5. Marijuana Legalization Rejected in Successful "Stub Out the Vote Campaign"

According to the latest published results, ballot initiatives in South Dakota, Colorado and Nevada which would have legalized marijuana possession and use under various conditions have been defeated.

  • The South Dakota bill to allow the use of the drug for medical purposes came the closest to passage, failing 52%- 48%. Colorado's initiative to legalize the drug failed by the widest margin with 61% of voters Just Saying No.
  • Nevada's curiously rational plan to legalize the sale of up to one ounce of Marijuana to persons over 21 through state-controlled stores (much in the manner states such as New Hampshire and Minnesota currently sell liquor) was trailing by roughly 8% in the polls with most votes counted.
  • Below we asked Minyanville Professor Jeff Macke to sort out the Marijuana Legislation Winners and Losers:

- South Dakota, where the close defeat has thousands of college students and Dave Mathews fans rethinking their Spring Break '07 plans to possibly include a trip to Pierre ("it's like the Negril of South Dakota, dude").
- Drug Dealers, who were "thisclose" to having to go to work in some state-sponsored "7-11 of Dope" store.
- Liquor and Beer producers. "America picked its intoxicant of choice when we repealed the 18th amendment. Anyone who would like a little something different to 'take the edge off' is, by definition, a long-haired, America hater."
- Big Pharma; collectively offering free samples of Vicodin to those convincingly "pained" by the outcome.
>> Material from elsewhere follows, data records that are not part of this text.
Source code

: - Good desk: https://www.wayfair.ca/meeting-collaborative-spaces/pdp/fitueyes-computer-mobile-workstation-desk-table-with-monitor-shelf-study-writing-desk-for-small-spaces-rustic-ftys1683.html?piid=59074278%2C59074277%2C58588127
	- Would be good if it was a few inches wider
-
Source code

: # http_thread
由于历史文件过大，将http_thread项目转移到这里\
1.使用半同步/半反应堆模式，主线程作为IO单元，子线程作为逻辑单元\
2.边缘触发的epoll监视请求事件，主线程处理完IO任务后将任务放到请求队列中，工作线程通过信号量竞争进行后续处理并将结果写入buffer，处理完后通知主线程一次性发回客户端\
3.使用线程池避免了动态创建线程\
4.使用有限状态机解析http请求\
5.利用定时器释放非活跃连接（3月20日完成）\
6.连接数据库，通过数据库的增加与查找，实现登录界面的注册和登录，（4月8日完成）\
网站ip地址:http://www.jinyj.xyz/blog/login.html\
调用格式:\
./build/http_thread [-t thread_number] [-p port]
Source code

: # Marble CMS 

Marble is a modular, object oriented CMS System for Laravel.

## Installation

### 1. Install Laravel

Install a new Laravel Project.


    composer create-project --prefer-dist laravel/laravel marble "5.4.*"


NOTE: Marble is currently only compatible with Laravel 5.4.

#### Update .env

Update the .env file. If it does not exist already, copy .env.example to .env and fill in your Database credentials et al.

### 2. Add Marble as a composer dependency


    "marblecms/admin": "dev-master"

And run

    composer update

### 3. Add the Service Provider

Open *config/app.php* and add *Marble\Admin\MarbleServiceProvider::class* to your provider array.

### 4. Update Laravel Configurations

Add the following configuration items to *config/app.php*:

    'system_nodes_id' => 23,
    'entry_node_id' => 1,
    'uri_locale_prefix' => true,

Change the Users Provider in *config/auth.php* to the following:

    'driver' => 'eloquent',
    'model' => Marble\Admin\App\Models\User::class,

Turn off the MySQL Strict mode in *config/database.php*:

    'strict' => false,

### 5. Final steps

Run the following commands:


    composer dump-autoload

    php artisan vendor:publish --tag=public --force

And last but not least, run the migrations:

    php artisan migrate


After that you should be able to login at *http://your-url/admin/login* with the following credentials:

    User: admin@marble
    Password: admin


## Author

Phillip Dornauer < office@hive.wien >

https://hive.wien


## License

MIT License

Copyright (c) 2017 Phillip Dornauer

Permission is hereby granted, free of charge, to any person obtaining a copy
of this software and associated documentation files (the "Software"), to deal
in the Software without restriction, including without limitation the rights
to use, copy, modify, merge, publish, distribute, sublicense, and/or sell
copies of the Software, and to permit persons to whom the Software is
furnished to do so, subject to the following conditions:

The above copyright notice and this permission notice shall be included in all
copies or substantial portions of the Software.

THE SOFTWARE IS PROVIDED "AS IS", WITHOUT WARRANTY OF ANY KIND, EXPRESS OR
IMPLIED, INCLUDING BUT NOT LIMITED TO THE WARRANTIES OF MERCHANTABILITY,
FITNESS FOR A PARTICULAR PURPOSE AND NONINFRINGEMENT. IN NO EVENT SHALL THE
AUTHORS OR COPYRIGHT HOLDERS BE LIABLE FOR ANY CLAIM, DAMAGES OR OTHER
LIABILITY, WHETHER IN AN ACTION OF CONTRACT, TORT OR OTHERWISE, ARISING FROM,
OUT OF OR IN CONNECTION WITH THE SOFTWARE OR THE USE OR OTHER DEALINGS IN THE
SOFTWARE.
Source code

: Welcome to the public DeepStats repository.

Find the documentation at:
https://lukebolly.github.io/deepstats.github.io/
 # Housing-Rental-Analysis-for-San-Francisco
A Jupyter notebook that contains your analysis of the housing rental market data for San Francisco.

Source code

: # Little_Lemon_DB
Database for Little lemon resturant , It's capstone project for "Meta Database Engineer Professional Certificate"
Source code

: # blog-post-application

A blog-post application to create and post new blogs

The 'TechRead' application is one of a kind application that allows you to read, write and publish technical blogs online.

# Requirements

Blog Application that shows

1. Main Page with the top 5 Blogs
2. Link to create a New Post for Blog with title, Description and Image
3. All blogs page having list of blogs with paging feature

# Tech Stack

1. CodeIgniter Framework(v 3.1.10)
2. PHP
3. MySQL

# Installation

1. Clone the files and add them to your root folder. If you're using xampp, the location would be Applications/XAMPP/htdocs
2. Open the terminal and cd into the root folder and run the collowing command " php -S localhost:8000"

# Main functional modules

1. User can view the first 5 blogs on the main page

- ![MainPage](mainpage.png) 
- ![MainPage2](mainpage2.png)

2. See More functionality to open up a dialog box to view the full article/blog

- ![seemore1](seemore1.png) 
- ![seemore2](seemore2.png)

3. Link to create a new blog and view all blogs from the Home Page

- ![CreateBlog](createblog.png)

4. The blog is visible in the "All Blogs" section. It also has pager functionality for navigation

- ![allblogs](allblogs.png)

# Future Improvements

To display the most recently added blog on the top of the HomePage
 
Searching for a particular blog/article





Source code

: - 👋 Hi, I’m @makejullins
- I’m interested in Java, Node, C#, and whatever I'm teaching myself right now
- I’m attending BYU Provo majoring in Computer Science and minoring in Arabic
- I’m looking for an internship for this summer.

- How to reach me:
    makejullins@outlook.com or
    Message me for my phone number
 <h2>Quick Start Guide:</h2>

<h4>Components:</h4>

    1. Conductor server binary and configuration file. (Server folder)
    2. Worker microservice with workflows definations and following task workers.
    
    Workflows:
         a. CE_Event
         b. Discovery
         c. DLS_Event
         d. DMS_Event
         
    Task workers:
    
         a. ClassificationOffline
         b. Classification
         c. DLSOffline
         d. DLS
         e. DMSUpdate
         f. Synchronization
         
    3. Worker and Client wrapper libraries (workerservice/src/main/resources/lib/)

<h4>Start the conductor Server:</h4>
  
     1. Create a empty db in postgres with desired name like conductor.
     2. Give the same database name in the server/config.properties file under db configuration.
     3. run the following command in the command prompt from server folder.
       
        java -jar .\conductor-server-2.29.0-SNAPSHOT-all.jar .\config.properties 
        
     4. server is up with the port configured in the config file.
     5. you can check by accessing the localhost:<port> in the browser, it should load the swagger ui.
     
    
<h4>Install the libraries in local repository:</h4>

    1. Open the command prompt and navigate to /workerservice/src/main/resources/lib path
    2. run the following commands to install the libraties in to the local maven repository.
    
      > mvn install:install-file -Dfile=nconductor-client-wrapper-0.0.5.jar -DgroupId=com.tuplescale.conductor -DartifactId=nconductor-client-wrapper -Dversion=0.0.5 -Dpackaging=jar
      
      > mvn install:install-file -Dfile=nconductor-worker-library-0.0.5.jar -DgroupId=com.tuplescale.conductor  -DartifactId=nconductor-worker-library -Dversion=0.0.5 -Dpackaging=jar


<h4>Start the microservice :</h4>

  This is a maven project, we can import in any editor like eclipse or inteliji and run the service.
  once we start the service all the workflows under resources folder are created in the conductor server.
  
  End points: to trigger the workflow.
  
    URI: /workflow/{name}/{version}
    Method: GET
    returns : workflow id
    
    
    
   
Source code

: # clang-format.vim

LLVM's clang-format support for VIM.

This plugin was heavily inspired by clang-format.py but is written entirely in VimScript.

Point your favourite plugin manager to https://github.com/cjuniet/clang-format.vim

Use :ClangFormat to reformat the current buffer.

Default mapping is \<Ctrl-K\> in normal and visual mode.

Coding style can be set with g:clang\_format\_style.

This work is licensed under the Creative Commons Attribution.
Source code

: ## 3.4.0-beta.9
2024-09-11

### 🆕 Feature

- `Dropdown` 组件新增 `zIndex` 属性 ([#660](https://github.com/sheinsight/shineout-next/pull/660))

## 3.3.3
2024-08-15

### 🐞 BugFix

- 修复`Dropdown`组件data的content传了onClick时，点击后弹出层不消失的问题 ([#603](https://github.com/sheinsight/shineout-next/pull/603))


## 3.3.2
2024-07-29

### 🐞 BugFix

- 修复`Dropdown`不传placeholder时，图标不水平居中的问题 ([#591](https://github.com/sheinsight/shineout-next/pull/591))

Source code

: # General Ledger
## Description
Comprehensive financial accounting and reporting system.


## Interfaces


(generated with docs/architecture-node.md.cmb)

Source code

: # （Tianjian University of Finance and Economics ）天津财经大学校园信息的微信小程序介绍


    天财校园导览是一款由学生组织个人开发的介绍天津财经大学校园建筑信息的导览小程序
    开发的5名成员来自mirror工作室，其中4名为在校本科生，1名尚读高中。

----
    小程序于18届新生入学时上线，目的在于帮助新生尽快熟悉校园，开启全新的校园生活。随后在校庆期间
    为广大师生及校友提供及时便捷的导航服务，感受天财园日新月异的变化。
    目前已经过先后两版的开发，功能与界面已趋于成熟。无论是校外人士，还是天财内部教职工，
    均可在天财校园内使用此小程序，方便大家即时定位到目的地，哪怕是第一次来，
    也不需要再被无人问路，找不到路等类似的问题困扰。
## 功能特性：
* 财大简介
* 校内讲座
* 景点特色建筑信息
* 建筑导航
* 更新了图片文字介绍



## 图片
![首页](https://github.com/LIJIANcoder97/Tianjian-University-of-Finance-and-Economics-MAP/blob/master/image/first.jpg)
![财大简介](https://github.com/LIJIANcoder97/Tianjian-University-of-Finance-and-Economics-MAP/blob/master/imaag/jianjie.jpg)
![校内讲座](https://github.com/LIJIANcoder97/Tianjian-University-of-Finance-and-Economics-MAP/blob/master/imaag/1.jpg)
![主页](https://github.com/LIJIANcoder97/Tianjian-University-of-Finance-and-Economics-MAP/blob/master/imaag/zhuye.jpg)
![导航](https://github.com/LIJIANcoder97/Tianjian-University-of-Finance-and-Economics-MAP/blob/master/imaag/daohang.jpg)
- Baby Boomers. So... You folks dedicated your younger years to Sticking it to the Man who was, back in the dark days of the 1960's, getting America involved in pointless wars, lying to the public and restricting personal freedoms. Wow; things are... Um... Much different now that you guys are in power. Now, go to the doctor and get your testosterone patch refill, dad, your second family wants you to seem "youthful" (presumably so you can sell out again when you turn 80).
- Snack Foods. Papa John's (PZZA), Dominos (DPZ), Yum Brands (YUM) and McDonald's (MCD) (et al), while issuing no official statement, have to be at least a little bit disappointed
The Estate of John Denver. "Where the Columbines
Grow" remains the you've-gotta-be-freaking-kidding-me official state song of Colorado while "Rocky Mountain High" remains an amusingly ham-fisted metaphor.